Prosecutors in connection with an alleged beard-cutting incident among Amish people will be allowed to argue to the jury that one of the defendants had undue influence over his community after the judge in the case rejected the defendant's motion on May 29. Defense attorneys had argued that the prosecutors' only purpose in painting the defendant as the unquestioned leader of the community was to prejudice the jury against him.
We previously discussed the federal charges against the man and 15 other members of the sect in our April 6 blog post. Authorities claim that nine members went to the northeast Ohio home of a couple that was part of a more mainstream Amish community and forcibly cut their hair. The defendants are also accused of cutting the man's beard and stealing the woman's bonnet. The remaining seven defendants are accused of destroying evidence or making false statements to investigators.

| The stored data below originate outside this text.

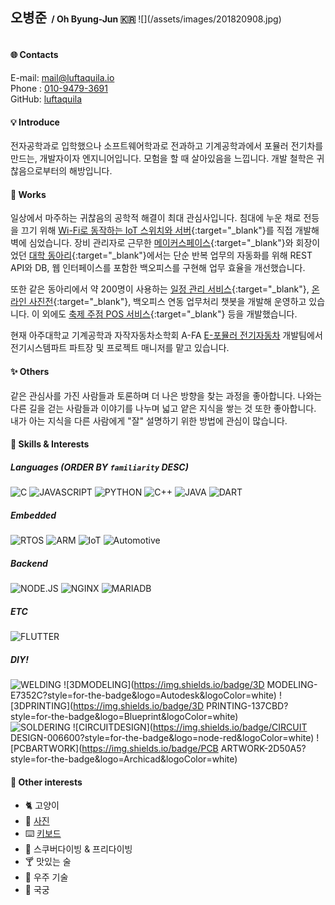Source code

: <h2 style="display: inline-block">오병준</h2>
<h4 style="display: inline-block">&nbsp;/ Oh Byung-Jun 🇰🇷</h4>
![](/assets/images/201820908.jpg)

#### 🌐 Contacts
<i class='fas fa-envelope'></i> E-mail: <a href="mailto:mail@luftaquila.io">mail@luftaquila.io</a>  
<i class='fas fa-phone-alt'></i> Phone : <a href="tel:01094793691">010-9479-3691</a>  
<i class='fab fa-github'></i> GitHub: <a href="https://github.com/luftaquila">luftaquila</a>

#### 💡 Introduce
전자공학과로 입학했으나 소프트웨어학과로 전과하고 기계공학과에서 포뮬러 전기차를 만드는, 개발자이자 엔지니어입니다. 모험을 할 때 살아있음을 느낍니다. 개발 철학은 귀찮음으로부터의 해방입니다.

#### 🧭 Works
일상에서 마주하는 귀찮음의 공학적 해결이 최대 관심사입니다. 침대에 누운 채로 전등을 끄기 위해 [Wi-Fi로 동작하는 IoT 스위치와 서버](https://luftaquila.io/works/iot/){:target="_blank"}를 직접 개발해 벽에 심었습니다. 장비 관리자로 근무한 [메이커스페이스](https://luftaquila.io/works/ajoumaker/){:target="_blank"}와 회장이었던 [대학 동아리](https://luftaquila.io/works/ajoumeow/){:target="_blank"}에서는 단순 반복 업무의 자동화를 위해 REST API와 DB, 웹 인터페이스를 포함한 백오피스를 구현해 업무 효율을 개선했습니다.  

또한 같은 동아리에서 약 200명이 사용하는 [일정 관리 서비스](https://ajoumeow.luftaquila.io/timetable/){:target="_blank"}, [온라인 사진전](https://ajoumeow.luftaquila.io/gallery/){:target="_blank"}, 백오피스 연동 업무처리 챗봇을 개발해 운영하고 있습니다. 이 외에도 [축제 주점 POS 서비스](https://luftaquila.io/works/ajoupub/){:target="_blank"} 등을 개발했습니다.

현재 아주대학교 기계공학과 자작자동차소학회 A-FA  [E-포뮬러 전기자동차](https://luftaquila.io/blog/e-formula/introduction/) 개발팀에서 전기시스템파트 파트장 및 프로젝트 매니저를 맡고 있습니다.

#### ✨ Others
같은 관심사를 가진 사람들과 토론하며 더 나은 방향을 찾는 과정을 좋아합니다. 나와는 다른 길을 걷는 사람들과 이야기를 나누며 넓고 얕은 지식을 쌓는 것 또한 좋아합니다. 내가 아는 지식을 다른 사람에게 "잘" 설명하기 위한 방법에 관심이 많습니다.

#### 🚀 Skills & Interests
##### Languages (ORDER BY `familiarity` DESC)
![C](https://img.shields.io/badge/C-00599C?style=for-the-badge&logo=c&logoColor=white)
![JAVASCRIPT](https://img.shields.io/badge/JavaScript-323330?style=for-the-badge&logo=javascript&logoColor=F7DF1E)
![PYTHON](https://img.shields.io/badge/Python-3776AB?style=for-the-badge&logo=python&logoColor=white)
![C++](https://img.shields.io/badge/C%2B%2B-00599C?style=for-the-badge&logo=c%2B%2B&logoColor=white)
![JAVA](https://img.shields.io/badge/Java-ED8B00?style=for-the-badge&logo=oracle&logoColor=white)
![DART](https://img.shields.io/badge/Dart-0175C2?style=for-the-badge&logo=dart&logoColor=white)


##### Embedded
![RTOS](https://img.shields.io/badge/RTOS-556472?style=for-the-badge&logo=figshare&logoColor=white)
![ARM](https://img.shields.io/badge/arm-0091BD?style=for-the-badge&logo=arm&logoColor=white)
![IoT](https://img.shields.io/badge/IoT-E7352C?style=for-the-badge&logo=esphome&logoColor=white)
![Automotive](https://img.shields.io/badge/automotive-30B980?style=for-the-badge&logo=Minutemailer&logoColor=white)

##### Backend
![NODE.JS](https://img.shields.io/badge/Node.js-339933?style=for-the-badge&logo=nodedotjs&logoColor=white)
![NGINX](https://img.shields.io/badge/Nginx-009639?style=for-the-badge&logo=nginx&logoColor=white)
![MARIADB](https://img.shields.io/badge/MariaDB-003545?style=for-the-badge&logo=mariadb&logoColor=white) 

##### ETC
![FLUTTER](https://img.shields.io/badge/Flutter-02569B?style=for-the-badge&logo=flutter&logoColor=white)

##### DIY!
![WELDING](https://img.shields.io/badge/WELDING-324FFF?style=for-the-badge&logo=Lit&logoColor=white)
![3DMODELING](https://img.shields.io/badge/3D MODELING-E7352C?style=for-the-badge&logo=Autodesk&logoColor=white)
![3DPRINTING](https://img.shields.io/badge/3D PRINTING-137CBD?style=for-the-badge&logo=Blueprint&logoColor=white)<br>
![SOLDERING](https://img.shields.io/badge/SOLDERING-556472?style=for-the-badge&logo=Openlayers&logoColor=white)
![CIRCUITDESIGN](https://img.shields.io/badge/CIRCUIT DESIGN-006600?style=for-the-badge&logo=node-red&logoColor=white)
![PCBARTWORK](https://img.shields.io/badge/PCB ARTWORK-2D50A5?style=for-the-badge&logo=Archicad&logoColor=white)


#### 🌠 Other interests
- 🐈 고양이
- 📸 [사진](https://luftaquila.io/photos/)
- ⌨️ [키보드](https://luftaquila.io/keyboard/)
- 🤿 스쿠버다이빙 & 프리다이빙
- 🍸 맛있는 술
- 🚀 우주 기술
- 🏹 국궁

<!--
{% for item in site.data.interests %}
<p
  class="inline-block rounded-full text-white {{item.color}} duration-300 text-sm font-bold mr-1 md:mr-2 mb-2 px-2 py-1 opacity-90 hover:opacity-100"
  data-sal="slide-up"
  data-sal-duration="{{site.data.settings.data-sal-duration}}"
  style='margin-right: 0.5rem'
>
  &nbsp;{{item.interest}}&nbsp;
</p>
{% endfor %}
-->

<style>
  #-contacts {
    padding-top: .75rem!important;
  }
  .page h4 {
    padding-top: 2rem!important;
  }
  .page h5 {
    padding-top: 0px;
    margin-bottom: 0px;
  }
</style>
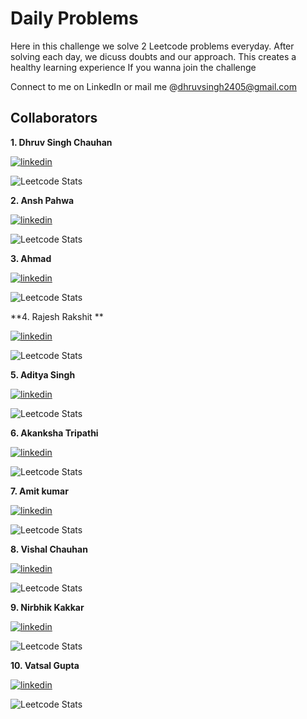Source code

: # Daily Problems

Here in this challenge we solve 2 Leetcode problems everyday. After solving each day, we dicuss doubts and our approach. This creates a healthy learning experience
If you wanna join the challenge

Connect to me on LinkedIn or mail me @dhruvsingh2405@gmail.com

## Collaborators

**1. Dhruv Singh Chauhan**

[![linkedin](https://img.shields.io/badge/linkedin-0A66C2?style=for-the-badge&logo=linkedin&logoColor=white)](https://www.linkedin.com/in/dhruv-chauhan-61047319a/)

![Leetcode Stats](https://leetcard.jacoblin.cool/dhruv2405)

**2. Ansh Pahwa**

[![linkedin](https://img.shields.io/badge/linkedin-0A66C2?style=for-the-badge&logo=linkedin&logoColor=white)](https://www.linkedin.com/in/ansh-pahwa-b666b3206/)


![Leetcode Stats](https://leetcard.jacoblin.cool/ansh04012020)

**3. Ahmad**

[![linkedin](https://img.shields.io/badge/linkedin-0A66C2?style=for-the-badge&logo=linkedin&logoColor=white)](https://www.linkedin.com/in/tufail-habib-b80656247/)


![Leetcode Stats](https://leetcard.jacoblin.cool/ahma_d)

**4. Rajesh Rakshit **

[![linkedin](https://img.shields.io/badge/linkedin-0A66C2?style=for-the-badge&logo=linkedin&logoColor=white)](https://www.linkedin.com/in/rajesh-rakshit-0b343615a)


![Leetcode Stats](https://leetcard.jacoblin.cool/decode_1998)

**5. Aditya Singh**

[![linkedin](https://img.shields.io/badge/linkedin-0A66C2?style=for-the-badge&logo=linkedin&logoColor=white)](https://www.linkedin.com/in/aditya-singh-b410851b3)


![Leetcode Stats](https://leetcard.jacoblin.cool/ASingh786)

**6. Akanksha Tripathi**

[![linkedin](https://img.shields.io/badge/linkedin-0A66C2?style=for-the-badge&logo=linkedin&logoColor=white)](https://www.linkedin.com/in/akanksha-tripathi-54887221a)


![Leetcode Stats](https://leetcard.jacoblin.cool/akankshatripathi0609)

**7. Amit kumar**

[![linkedin](https://img.shields.io/badge/linkedin-0A66C2?style=for-the-badge&logo=linkedin&logoColor=white)](https://www.linkedin.com/in/amit-kumar-b737361b4)


![Leetcode Stats](https://leetcard.jacoblin.cool/AMIT00007)

**8. Vishal Chauhan**

[![linkedin](https://img.shields.io/badge/linkedin-0A66C2?style=for-the-badge&logo=linkedin&logoColor=white)](https://www.linkedin.com/in/vishal-chauhan-b39823224/)


![Leetcode Stats](https://leetcard.jacoblin.cool/visshxl)

**9. Nirbhik Kakkar**

[![linkedin](https://img.shields.io/badge/linkedin-0A66C2?style=for-the-badge&logo=linkedin&logoColor=white)](https://www.linkedin.com/in/nirbhik-kakkar)


![Leetcode Stats](https://leetcard.jacoblin.cool/co20335)

**10. Vatsal Gupta**

[![linkedin](https://img.shields.io/badge/linkedin-0A66C2?style=for-the-badge&logo=linkedin&logoColor=white)](https://www.linkedin.com/in/vatsal-gupta-446620205)


![Leetcode Stats](https://leetcard.jacoblin.cool/vatsalg2002)
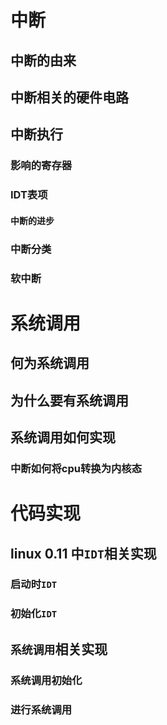 
# 中断
## 中断的由来

## 中断相关的硬件电路

## 中断执行

### 影响的寄存器

### IDT表项

#### 中断的进步

### 中断分类

### 软中断

# 系统调用
## 何为系统调用

## 为什么要有系统调用

## 系统调用如何实现

### 中断如何将cpu转换为内核态

# 代码实现
## linux 0.11 中`IDT`相关实现
### 启动时`IDT`

### 初始化`IDT`

## `系统调用`相关实现
### 系统调用初始化

### 进行系统调用
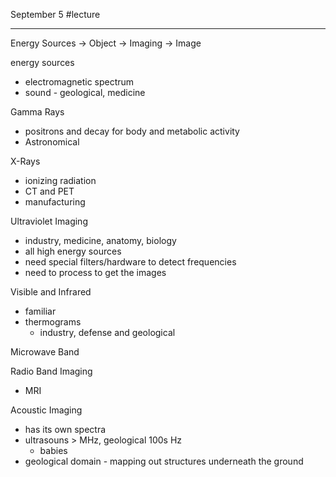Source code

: September 5
#lecture 

---

Energy Sources -> Object -> Imaging -> Image

energy sources
- electromagnetic spectrum
- sound - geological, medicine

Gamma Rays 
- positrons and decay for body and metabolic activity
- Astronomical

X-Rays
- ionizing radiation
- CT and PET
- manufacturing

Ultraviolet Imaging
- industry, medicine, anatomy, biology
- all high energy sources
- need special filters/hardware to detect frequencies
- need to process to get the images

Visible and Infrared
- familiar
- thermograms 
	- industry, defense and geological

Microwave Band 

Radio Band Imaging
- MRI

Acoustic Imaging
- has its own spectra
- ultrasouns > MHz, geological 100s Hz
	- babies
- geological domain - mapping out structures underneath the ground

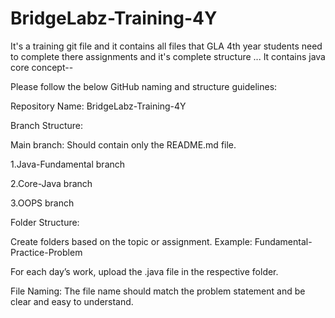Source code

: # BridgeLabz-Training-4Y
It's a training git file and it contains all files that GLA 4th year students need to complete there assignments and it's complete structure ...
It contains java core concept--

Please follow the below GitHub naming and structure guidelines:

Repository Name: BridgeLabz-Training-4Y

Branch Structure:

Main branch: Should contain only the README.md file.

1.Java-Fundamental branch

2.Core-Java branch

3.OOPS branch

Folder Structure:

Create folders based on the topic or assignment.
Example: Fundamental-Practice-Problem

For each day’s work, upload the .java file in the respective folder.

File Naming: The file name should match the problem statement and be clear and easy to understand.
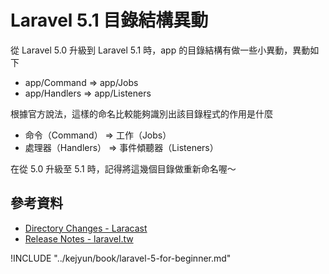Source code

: # Laravel 5.1 目錄結構異動

從 Laravel 5.0 升級到 Laravel 5.1 時，app 的目錄結構有做一些小異動，異動如下


* app/Command => app/Jobs
* app/Handlers => app/Listeners

根據官方說法，這樣的命名比較能夠識別出該目錄程式的作用是什麼

* 命令（Command） => 工作（Jobs）
* 處理器（Handlers） => 事件傾聽器（Listeners）

在從 5.0 升級至 5.1 時，記得將這幾個目錄做重新命名喔～


## 參考資料
* [Directory Changes - Laracast](https://laracasts.com/series/whats-new-in-laravel-5-1/episodes/7)
* [Release Notes - laravel.tw](http://laravel.tw/docs/5.1/releases)


!INCLUDE "../kejyun/book/laravel-5-for-beginner.md"
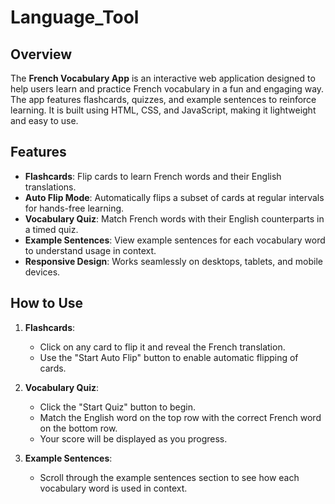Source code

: # Language_Tool


## Overview

The **French Vocabulary App** is an interactive web application designed to help users learn and practice French vocabulary in a fun and engaging way. The app features flashcards, quizzes, and example sentences to reinforce learning. It is built using HTML, CSS, and JavaScript, making it lightweight and easy to use.

## Features

- **Flashcards**: Flip cards to learn French words and their English translations.
- **Auto Flip Mode**: Automatically flips a subset of cards at regular intervals for hands-free learning.
- **Vocabulary Quiz**: Match French words with their English counterparts in a timed quiz.
- **Example Sentences**: View example sentences for each vocabulary word to understand usage in context.
- **Responsive Design**: Works seamlessly on desktops, tablets, and mobile devices.

## How to Use

1. **Flashcards**:
   - Click on any card to flip it and reveal the French translation.
   - Use the "Start Auto Flip" button to enable automatic flipping of cards.

2. **Vocabulary Quiz**:
   - Click the "Start Quiz" button to begin.
   - Match the English word on the top row with the correct French word on the bottom row.
   - Your score will be displayed as you progress.

3. **Example Sentences**:
   - Scroll through the example sentences section to see how each vocabulary word is used in context.

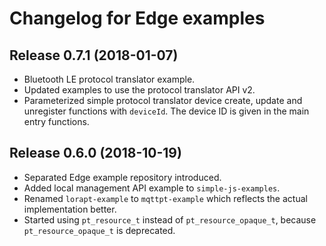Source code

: # Changelog for Edge examples

## Release 0.7.1 (2018-01-07)

 * Bluetooth LE protocol translator example.
 * Updated examples to use the protocol translator API v2.
 * Parameterized simple protocol translator device create, update and unregister functions
   with `deviceId`. The device ID is given in the main entry functions.

## Release 0.6.0 (2018-10-19)

 * Separated Edge example repository introduced.
 * Added local management API example to `simple-js-examples`.
 * Renamed `lorapt-example` to `mqttpt-example` which reflects the actual
   implementation better.
 * Started using `pt_resource_t` instead of `pt_resource_opaque_t`, because `pt_resource_opaque_t` is deprecated.

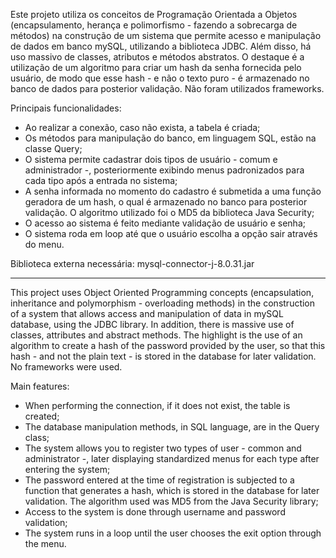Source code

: Este projeto utiliza os conceitos de Programação Orientada a Objetos (encapsulamento, herança e polimorfismo - fazendo a sobrecarga de métodos) na construção de um sistema que permite acesso e manipulação de dados em banco mySQL, utilizando a biblioteca JDBC. Além disso, há uso massivo de classes, atributos e métodos abstratos.
O destaque é a utilização de um algoritmo para criar um hash da senha fornecida pelo usuário, de modo que esse hash - e não o texto puro - é armazenado no banco de dados para posterior validação.
Não foram utilizados frameworks.

Principais funcionalidades:
- Ao realizar a conexão, caso não exista, a tabela é criada;
- Os métodos para manipulação do banco, em linguagem SQL, estão na classe Query;
- O sistema permite cadastrar dois tipos de usuário - comum e administrador -, posteriormente exibindo menus padronizados para cada tipo após a entrada no sistema;
- A senha informada no momento do cadastro é submetida a uma função geradora de um hash, o qual é armazenado no banco para posterior validação. O algoritmo utilizado foi o MD5 da biblioteca Java Security;
- O acesso ao sistema é feito mediante validação de usuário e senha;
- O sistema roda em loop até que o usuário escolha a opção sair através do menu.

Biblioteca externa necessária: mysql-connector-j-8.0.31.jar

---------

This project uses Object Oriented Programming concepts (encapsulation, inheritance and polymorphism - overloading methods) in the construction of a system that allows access and manipulation of data in mySQL database, using the JDBC library. In addition, there is massive use of classes, attributes and abstract methods.
The highlight is the use of an algorithm to create a hash of the password provided by the user, so that this hash - and not the plain text - is stored in the database for later validation.
No frameworks were used.

Main features:
- When performing the connection, if it does not exist, the table is created;
- The database manipulation methods, in SQL language, are in the Query class;
- The system allows you to register two types of user - common and administrator -, later displaying standardized menus for each type after entering the system;
- The password entered at the time of registration is subjected to a function that generates a hash, which is stored in the database for later validation. The algorithm used was MD5 from the Java Security library;
- Access to the system is done through username and password validation;
- The system runs in a loop until the user chooses the exit option through the menu.
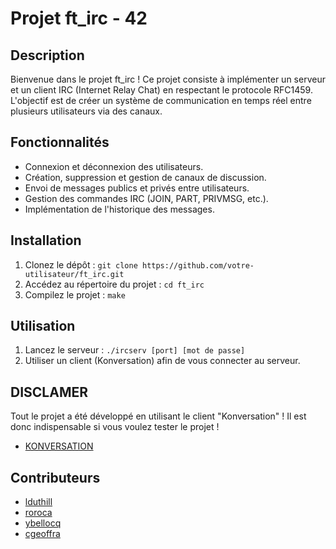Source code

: # Projet ft_irc - 42

## Description
Bienvenue dans le projet ft_irc ! Ce projet consiste à implémenter un serveur et un client IRC (Internet Relay Chat) en respectant le protocole RFC1459. L'objectif est de créer un système de communication en temps réel entre plusieurs utilisateurs via des canaux.

## Fonctionnalités
- Connexion et déconnexion des utilisateurs.
- Création, suppression et gestion de canaux de discussion.
- Envoi de messages publics et privés entre utilisateurs.
- Gestion des commandes IRC (JOIN, PART, PRIVMSG, etc.).
- Implémentation de l'historique des messages.

## Installation
1. Clonez le dépôt : `git clone https://github.com/votre-utilisateur/ft_irc.git`
2. Accédez au répertoire du projet : `cd ft_irc`
3. Compilez le projet : `make`

## Utilisation
1. Lancez le serveur : `./ircserv [port] [mot de passe]`
2. Utiliser un client (Konversation) afin de vous connecter au serveur. 

## DISCLAMER
Tout le projet a été développé en utilisant le client "Konversation" ! Il est donc indispensable si vous voulez tester le projet ! 
- [KONVERSATION](https://konversation.kde.org)

## Contributeurs
- [lduthill](https://github.com/CafeurOff)
- [roroca](https://github.com/Yamennes)
- [ybellocq](https://github.com/Ybellocq)
- [cgeoffra](https://github.com/cassy25)
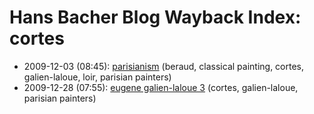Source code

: # Hans Bacher Blog Wayback Index: cortes

* 2009-12-03 (08:45): [parisianism](https://web.archive.org/web/https://one1more2time3.wordpress.com/2009/12/03/parisianism/) (beraud, classical painting, cortes, galien-laloue, loir, parisian painters)
* 2009-12-28 (07:55): [eugene galien-laloue 3](https://web.archive.org/web/https://one1more2time3.wordpress.com/2009/12/28/eugene-galien-laloue-3/) (cortes, galien-laloue, parisian painters)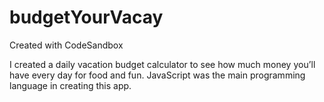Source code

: # budgetYourVacay
Created with CodeSandbox

I created a daily vacation budget calculator to see how much money you’ll have every day for food and fun. JavaScript was the main programming language in creating this app. 
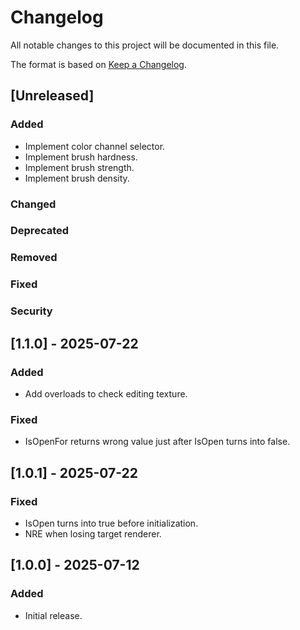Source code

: # Changelog

All notable changes to this project will be documented in this file.

The format is based on [Keep a Changelog](https://keepachangelog.com/en/1.1.0/).

## [Unreleased]
### Added
- Implement color channel selector.
- Implement brush hardness.
- Implement brush strength.
- Implement brush density.

### Changed

### Deprecated

### Removed

### Fixed

### Security

## [1.1.0] - 2025-07-22
### Added
- Add overloads to check editing texture.

### Fixed
- IsOpenFor returns wrong value just after IsOpen turns into false.

## [1.0.1] - 2025-07-22
### Fixed
- IsOpen turns into true before initialization.
- NRE when losing target renderer.

## [1.0.0] - 2025-07-12
### Added
- Initial release.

While readers in Pittsburgh may not understand what would make these actions a hate crime, Amish people consider beard- and hair-cutting to be a serious attack. Prosecutors convinced the judge that the 2009 federal hate crimes law applies to conflicts within the same religion on top of attacks on people of different religions.
Among the evidence the prosecutors plan to present to jurors to establish the leaders supposed control over the community is evidence that the man would order beatings and have sex with married women. Though defense attorneys argued that these alleged activities were not relevant to the hair-cutting charges, the judge said they would provide "context."